Top of Provided material

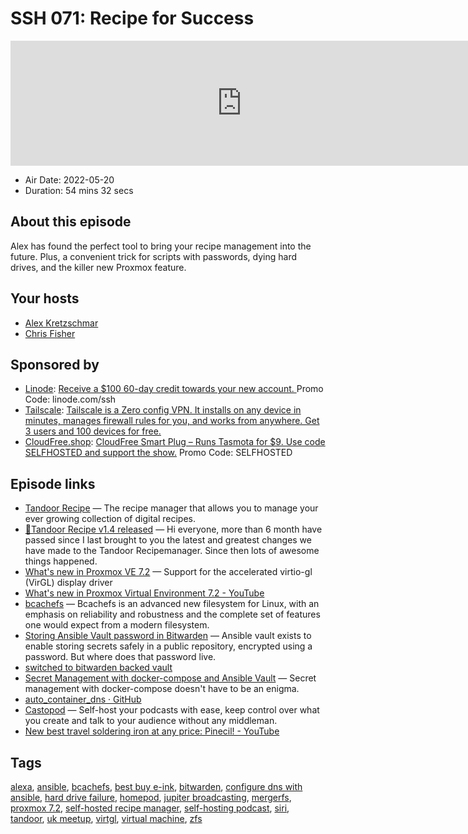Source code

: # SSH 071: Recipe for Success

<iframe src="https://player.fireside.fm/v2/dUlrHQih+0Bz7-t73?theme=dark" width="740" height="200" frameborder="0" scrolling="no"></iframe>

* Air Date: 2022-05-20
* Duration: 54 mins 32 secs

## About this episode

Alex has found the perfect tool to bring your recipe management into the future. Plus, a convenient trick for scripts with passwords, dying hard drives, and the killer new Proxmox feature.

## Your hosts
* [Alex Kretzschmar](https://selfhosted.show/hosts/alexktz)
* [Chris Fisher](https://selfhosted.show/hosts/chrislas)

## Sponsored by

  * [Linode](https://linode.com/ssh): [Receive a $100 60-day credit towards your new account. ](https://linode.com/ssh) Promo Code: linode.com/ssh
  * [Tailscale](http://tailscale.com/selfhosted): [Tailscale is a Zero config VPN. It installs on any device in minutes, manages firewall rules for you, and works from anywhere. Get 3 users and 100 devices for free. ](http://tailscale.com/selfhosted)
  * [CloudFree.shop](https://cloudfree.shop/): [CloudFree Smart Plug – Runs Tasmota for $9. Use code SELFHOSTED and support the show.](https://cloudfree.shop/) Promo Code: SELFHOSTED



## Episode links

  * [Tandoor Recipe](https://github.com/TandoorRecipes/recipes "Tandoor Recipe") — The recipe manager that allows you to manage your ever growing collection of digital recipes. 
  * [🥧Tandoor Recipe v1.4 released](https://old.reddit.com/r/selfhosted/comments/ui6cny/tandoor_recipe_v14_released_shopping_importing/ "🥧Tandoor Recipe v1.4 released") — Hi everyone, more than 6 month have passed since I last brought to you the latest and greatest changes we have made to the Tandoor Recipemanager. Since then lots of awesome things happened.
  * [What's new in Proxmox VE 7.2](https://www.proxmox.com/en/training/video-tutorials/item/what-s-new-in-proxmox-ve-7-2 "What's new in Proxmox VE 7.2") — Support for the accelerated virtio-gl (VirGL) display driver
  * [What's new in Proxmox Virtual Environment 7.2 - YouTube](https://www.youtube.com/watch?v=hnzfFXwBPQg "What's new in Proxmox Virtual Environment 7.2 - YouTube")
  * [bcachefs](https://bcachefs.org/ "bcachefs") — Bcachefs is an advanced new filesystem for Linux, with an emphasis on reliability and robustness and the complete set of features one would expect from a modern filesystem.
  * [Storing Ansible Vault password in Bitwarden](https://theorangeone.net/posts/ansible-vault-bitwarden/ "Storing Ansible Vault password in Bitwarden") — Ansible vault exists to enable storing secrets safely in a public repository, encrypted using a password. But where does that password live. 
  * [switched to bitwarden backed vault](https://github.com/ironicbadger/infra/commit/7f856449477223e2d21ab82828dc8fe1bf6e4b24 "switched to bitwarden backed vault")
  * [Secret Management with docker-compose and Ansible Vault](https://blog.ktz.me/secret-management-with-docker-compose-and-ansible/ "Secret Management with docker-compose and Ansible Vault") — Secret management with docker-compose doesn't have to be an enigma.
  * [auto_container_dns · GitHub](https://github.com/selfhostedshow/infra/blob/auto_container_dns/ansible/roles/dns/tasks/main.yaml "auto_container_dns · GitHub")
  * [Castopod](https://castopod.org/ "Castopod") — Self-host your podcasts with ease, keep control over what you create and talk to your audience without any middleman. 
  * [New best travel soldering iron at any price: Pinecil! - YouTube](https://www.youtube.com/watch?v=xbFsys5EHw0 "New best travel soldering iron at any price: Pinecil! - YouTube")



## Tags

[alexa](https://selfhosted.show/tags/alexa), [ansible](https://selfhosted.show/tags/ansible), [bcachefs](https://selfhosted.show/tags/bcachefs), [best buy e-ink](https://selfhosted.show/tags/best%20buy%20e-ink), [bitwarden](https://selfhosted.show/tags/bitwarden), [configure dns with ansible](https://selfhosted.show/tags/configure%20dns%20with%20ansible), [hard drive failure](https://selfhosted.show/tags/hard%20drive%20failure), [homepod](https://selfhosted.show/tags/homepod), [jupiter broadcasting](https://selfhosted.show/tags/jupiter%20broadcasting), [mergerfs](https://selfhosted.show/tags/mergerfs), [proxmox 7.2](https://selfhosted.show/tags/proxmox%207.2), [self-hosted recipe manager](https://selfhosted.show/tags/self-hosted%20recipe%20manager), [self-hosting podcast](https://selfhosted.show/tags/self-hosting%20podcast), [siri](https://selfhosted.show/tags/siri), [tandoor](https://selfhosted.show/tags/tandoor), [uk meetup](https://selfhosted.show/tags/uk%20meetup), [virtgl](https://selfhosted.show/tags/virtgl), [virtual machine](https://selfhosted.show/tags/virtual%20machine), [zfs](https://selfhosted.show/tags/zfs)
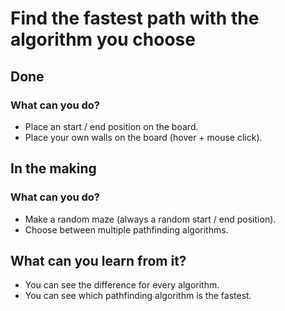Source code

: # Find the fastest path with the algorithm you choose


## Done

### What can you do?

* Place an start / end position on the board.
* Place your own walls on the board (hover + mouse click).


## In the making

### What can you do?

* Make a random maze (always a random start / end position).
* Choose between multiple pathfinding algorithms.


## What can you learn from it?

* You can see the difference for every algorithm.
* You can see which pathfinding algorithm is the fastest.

Bottom of Provided material

Work instructions:
The records above should be returned exactly, with only their pictures held back.

Finished task:
Source code

: # SSH 071: Recipe for Success

<iframe src="https://player.fireside.fm/v2/dUlrHQih+0Bz7-t73?theme=dark" width="740" height="200" frameborder="0" scrolling="no"></iframe>

* Air Date: 2022-05-20
* Duration: 54 mins 32 secs

## About this episode

Alex has found the perfect tool to bring your recipe management into the future. Plus, a convenient trick for scripts with passwords, dying hard drives, and the killer new Proxmox feature.

## Your hosts
* [Alex Kretzschmar](https://selfhosted.show/hosts/alexktz)
* [Chris Fisher](https://selfhosted.show/hosts/chrislas)

## Sponsored by

  * [Linode](https://linode.com/ssh): [Receive a $100 60-day credit towards your new account. ](https://linode.com/ssh) Promo Code: linode.com/ssh
  * [Tailscale](http://tailscale.com/selfhosted): [Tailscale is a Zero config VPN. It installs on any device in minutes, manages firewall rules for you, and works from anywhere. Get 3 users and 100 devices for free. ](http://tailscale.com/selfhosted)
  * [CloudFree.shop](https://cloudfree.shop/): [CloudFree Smart Plug – Runs Tasmota for $9. Use code SELFHOSTED and support the show.](https://cloudfree.shop/) Promo Code: SELFHOSTED



## Episode links

  * [Tandoor Recipe](https://github.com/TandoorRecipes/recipes "Tandoor Recipe") — The recipe manager that allows you to manage your ever growing collection of digital recipes. 
  * [🥧Tandoor Recipe v1.4 released](https://old.reddit.com/r/selfhosted/comments/ui6cny/tandoor_recipe_v14_released_shopping_importing/ "🥧Tandoor Recipe v1.4 released") — Hi everyone, more than 6 month have passed since I last brought to you the latest and greatest changes we have made to the Tandoor Recipemanager. Since then lots of awesome things happened.
  * [What's new in Proxmox VE 7.2](https://www.proxmox.com/en/training/video-tutorials/item/what-s-new-in-proxmox-ve-7-2 "What's new in Proxmox VE 7.2") — Support for the accelerated virtio-gl (VirGL) display driver
  * [What's new in Proxmox Virtual Environment 7.2 - YouTube](https://www.youtube.com/watch?v=hnzfFXwBPQg "What's new in Proxmox Virtual Environment 7.2 - YouTube")
  * [bcachefs](https://bcachefs.org/ "bcachefs") — Bcachefs is an advanced new filesystem for Linux, with an emphasis on reliability and robustness and the complete set of features one would expect from a modern filesystem.
  * [Storing Ansible Vault password in Bitwarden](https://theorangeone.net/posts/ansible-vault-bitwarden/ "Storing Ansible Vault password in Bitwarden") — Ansible vault exists to enable storing secrets safely in a public repository, encrypted using a password. But where does that password live. 
  * [switched to bitwarden backed vault](https://github.com/ironicbadger/infra/commit/7f856449477223e2d21ab82828dc8fe1bf6e4b24 "switched to bitwarden backed vault")
  * [Secret Management with docker-compose and Ansible Vault](https://blog.ktz.me/secret-management-with-docker-compose-and-ansible/ "Secret Management with docker-compose and Ansible Vault") — Secret management with docker-compose doesn't have to be an enigma.
  * [auto_container_dns · GitHub](https://github.com/selfhostedshow/infra/blob/auto_container_dns/ansible/roles/dns/tasks/main.yaml "auto_container_dns · GitHub")
  * [Castopod](https://castopod.org/ "Castopod") — Self-host your podcasts with ease, keep control over what you create and talk to your audience without any middleman. 
  * [New best travel soldering iron at any price: Pinecil! - YouTube](https://www.youtube.com/watch?v=xbFsys5EHw0 "New best travel soldering iron at any price: Pinecil! - YouTube")



## Tags

[alexa](https://selfhosted.show/tags/alexa), [ansible](https://selfhosted.show/tags/ansible), [bcachefs](https://selfhosted.show/tags/bcachefs), [best buy e-ink](https://selfhosted.show/tags/best%20buy%20e-ink), [bitwarden](https://selfhosted.show/tags/bitwarden), [configure dns with ansible](https://selfhosted.show/tags/configure%20dns%20with%20ansible), [hard drive failure](https://selfhosted.show/tags/hard%20drive%20failure), [homepod](https://selfhosted.show/tags/homepod), [jupiter broadcasting](https://selfhosted.show/tags/jupiter%20broadcasting), [mergerfs](https://selfhosted.show/tags/mergerfs), [proxmox 7.2](https://selfhosted.show/tags/proxmox%207.2), [self-hosted recipe manager](https://selfhosted.show/tags/self-hosted%20recipe%20manager), [self-hosting podcast](https://selfhosted.show/tags/self-hosting%20podcast), [siri](https://selfhosted.show/tags/siri), [tandoor](https://selfhosted.show/tags/tandoor), [uk meetup](https://selfhosted.show/tags/uk%20meetup), [virtgl](https://selfhosted.show/tags/virtgl), [virtual machine](https://selfhosted.show/tags/virtual%20machine), [zfs](https://selfhosted.show/tags/zfs)
Source code

: # Find the fastest path with the algorithm you choose


## Done

### What can you do?

* Place an start / end position on the board.
* Place your own walls on the board (hover + mouse click).


## In the making

### What can you do?

* Make a random maze (always a random start / end position).
* Choose between multiple pathfinding algorithms.


## What can you learn from it?

* You can see the difference for every algorithm.
* You can see which pathfinding algorithm is the fastest.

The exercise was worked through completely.